EXERCISE DIRECTIONS:
Determine how many lines below contain the string "Source" and give that number without anything else.

Saved data entries:
-- Opening Marker --
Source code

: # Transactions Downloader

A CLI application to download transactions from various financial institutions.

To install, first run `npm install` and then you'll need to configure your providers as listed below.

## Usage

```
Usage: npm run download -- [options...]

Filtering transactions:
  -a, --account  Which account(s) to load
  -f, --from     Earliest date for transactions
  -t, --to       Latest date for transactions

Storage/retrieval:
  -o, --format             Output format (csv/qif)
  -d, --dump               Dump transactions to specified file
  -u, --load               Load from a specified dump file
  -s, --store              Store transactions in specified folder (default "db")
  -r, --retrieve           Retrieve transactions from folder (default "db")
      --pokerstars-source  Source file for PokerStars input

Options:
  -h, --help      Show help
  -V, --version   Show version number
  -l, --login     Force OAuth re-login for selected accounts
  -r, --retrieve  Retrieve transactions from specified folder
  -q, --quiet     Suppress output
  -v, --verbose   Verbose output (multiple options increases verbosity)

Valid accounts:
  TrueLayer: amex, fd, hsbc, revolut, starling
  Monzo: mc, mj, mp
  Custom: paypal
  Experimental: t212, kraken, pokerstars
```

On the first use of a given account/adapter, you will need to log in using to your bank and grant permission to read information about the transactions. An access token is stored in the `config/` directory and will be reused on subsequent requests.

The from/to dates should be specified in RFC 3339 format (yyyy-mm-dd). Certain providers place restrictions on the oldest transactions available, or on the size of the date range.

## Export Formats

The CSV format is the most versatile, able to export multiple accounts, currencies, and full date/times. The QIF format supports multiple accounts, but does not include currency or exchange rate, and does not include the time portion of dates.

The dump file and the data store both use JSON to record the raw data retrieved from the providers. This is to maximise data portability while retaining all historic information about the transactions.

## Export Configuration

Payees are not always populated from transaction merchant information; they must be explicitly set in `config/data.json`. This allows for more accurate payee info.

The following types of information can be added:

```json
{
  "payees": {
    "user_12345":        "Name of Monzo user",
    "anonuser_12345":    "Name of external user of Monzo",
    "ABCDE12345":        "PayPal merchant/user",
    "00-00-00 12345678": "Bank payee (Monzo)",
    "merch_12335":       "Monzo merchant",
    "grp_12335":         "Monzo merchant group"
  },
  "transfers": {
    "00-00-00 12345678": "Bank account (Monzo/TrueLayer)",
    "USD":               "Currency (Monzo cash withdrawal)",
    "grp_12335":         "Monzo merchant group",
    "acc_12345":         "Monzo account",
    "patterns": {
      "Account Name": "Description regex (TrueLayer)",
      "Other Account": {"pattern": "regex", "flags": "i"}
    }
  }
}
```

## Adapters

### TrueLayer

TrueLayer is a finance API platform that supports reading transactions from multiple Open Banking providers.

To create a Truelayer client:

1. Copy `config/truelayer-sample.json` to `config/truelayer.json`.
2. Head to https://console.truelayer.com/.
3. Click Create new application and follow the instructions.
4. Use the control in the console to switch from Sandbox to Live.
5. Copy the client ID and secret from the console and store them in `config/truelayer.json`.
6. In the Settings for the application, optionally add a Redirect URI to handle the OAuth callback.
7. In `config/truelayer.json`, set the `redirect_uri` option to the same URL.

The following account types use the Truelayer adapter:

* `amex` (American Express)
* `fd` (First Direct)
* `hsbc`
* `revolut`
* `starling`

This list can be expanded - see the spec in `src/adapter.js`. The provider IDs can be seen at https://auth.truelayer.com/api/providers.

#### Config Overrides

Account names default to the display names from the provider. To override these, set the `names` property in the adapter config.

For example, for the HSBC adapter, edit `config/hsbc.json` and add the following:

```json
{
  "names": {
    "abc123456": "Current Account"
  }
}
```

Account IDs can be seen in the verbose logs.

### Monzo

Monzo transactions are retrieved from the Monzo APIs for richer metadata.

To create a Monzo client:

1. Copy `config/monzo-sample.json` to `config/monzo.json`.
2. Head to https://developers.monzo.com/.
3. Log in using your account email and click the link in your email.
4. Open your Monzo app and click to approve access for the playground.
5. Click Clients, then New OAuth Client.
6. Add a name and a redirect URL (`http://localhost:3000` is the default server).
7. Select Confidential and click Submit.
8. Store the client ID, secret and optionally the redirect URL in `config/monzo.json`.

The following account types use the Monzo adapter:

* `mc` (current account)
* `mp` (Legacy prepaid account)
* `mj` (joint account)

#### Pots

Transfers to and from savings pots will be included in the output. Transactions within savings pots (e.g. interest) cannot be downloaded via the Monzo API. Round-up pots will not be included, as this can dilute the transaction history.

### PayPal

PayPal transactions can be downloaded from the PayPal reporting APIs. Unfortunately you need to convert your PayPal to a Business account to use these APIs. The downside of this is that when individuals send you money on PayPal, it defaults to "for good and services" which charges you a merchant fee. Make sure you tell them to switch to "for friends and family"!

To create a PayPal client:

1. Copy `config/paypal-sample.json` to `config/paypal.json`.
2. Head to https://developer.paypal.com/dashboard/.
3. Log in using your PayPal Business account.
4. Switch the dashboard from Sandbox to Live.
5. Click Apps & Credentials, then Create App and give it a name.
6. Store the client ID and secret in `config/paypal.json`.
-- Closing Marker --
ANSWER BOX:
2